TASK REQUIREMENTS: If a line below includes the string "Blay", copy it.

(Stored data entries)

########

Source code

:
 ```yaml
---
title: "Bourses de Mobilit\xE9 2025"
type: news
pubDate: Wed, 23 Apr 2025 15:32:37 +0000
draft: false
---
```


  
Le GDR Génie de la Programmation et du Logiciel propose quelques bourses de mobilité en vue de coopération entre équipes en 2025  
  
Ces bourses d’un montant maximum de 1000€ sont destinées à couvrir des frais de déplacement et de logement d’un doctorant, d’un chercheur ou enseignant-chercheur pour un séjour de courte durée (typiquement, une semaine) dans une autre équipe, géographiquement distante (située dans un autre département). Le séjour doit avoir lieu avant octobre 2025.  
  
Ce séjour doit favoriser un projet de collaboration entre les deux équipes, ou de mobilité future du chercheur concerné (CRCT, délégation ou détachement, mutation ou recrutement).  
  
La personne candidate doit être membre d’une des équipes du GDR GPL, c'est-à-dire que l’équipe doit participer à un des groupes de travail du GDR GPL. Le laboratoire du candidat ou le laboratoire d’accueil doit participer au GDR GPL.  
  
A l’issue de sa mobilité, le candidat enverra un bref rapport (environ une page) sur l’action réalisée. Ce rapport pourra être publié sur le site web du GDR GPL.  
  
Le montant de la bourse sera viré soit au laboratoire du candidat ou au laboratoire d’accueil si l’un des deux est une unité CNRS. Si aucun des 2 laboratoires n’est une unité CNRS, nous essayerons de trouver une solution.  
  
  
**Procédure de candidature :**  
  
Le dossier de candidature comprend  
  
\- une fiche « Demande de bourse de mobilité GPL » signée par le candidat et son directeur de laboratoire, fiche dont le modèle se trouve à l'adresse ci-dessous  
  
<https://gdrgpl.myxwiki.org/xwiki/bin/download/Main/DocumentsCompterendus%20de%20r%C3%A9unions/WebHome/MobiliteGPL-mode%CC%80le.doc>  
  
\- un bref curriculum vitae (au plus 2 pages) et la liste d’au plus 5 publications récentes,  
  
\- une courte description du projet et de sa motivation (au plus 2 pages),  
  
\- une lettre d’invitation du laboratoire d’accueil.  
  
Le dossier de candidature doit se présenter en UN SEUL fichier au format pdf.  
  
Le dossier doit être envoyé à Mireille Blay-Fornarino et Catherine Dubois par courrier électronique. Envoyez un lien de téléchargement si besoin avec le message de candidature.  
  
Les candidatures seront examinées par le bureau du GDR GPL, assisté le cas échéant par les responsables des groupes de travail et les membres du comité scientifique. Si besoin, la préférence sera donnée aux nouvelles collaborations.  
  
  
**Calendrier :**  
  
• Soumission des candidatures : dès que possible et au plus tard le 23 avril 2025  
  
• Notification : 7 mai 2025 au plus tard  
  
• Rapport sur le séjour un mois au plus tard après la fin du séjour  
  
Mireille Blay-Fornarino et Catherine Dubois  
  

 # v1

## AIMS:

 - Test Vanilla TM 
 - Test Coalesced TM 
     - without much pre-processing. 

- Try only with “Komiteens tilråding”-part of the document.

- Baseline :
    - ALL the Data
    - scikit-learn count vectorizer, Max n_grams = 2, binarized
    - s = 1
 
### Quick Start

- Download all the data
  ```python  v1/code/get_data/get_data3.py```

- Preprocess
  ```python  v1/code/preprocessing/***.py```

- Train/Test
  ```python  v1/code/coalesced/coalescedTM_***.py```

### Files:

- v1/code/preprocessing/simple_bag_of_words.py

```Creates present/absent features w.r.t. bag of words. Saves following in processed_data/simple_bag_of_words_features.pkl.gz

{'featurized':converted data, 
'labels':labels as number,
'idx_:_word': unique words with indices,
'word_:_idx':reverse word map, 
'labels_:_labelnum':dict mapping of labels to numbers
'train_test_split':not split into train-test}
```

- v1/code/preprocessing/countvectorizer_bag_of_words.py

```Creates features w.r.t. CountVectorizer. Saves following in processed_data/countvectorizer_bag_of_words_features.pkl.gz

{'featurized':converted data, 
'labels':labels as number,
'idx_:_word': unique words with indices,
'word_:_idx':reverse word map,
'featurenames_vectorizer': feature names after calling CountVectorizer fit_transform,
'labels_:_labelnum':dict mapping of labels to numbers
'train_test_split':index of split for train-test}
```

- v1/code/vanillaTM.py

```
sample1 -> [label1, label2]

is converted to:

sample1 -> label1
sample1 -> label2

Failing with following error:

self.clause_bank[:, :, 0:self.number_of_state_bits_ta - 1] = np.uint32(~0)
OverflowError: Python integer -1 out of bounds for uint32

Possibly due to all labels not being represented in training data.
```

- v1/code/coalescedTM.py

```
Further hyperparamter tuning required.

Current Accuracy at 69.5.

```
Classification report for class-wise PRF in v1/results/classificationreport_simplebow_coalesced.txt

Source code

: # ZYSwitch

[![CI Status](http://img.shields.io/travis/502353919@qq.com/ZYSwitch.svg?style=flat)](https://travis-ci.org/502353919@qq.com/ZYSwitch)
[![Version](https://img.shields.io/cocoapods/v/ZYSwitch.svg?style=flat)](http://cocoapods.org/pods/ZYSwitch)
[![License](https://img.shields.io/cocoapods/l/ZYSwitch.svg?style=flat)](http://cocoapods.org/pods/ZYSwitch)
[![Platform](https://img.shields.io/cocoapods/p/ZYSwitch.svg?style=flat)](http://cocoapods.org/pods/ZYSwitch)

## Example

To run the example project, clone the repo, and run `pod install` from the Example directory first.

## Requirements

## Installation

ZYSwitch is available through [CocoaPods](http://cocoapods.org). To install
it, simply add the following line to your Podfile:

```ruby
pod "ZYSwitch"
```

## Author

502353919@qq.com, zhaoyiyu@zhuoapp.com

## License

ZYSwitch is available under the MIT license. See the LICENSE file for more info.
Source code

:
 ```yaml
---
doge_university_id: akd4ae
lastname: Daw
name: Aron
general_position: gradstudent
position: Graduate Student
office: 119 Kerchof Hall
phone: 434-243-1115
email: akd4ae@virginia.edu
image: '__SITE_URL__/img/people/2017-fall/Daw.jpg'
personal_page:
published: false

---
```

########

RESPONSE BELOW:
Le dossier doit être envoyé à Mireille Blay-Fornarino et Catherine Dubois par courrier électronique. Envoyez un lien de téléchargement si besoin avec le message de candidature.  
Mireille Blay-Fornarino et Catherine Dubois  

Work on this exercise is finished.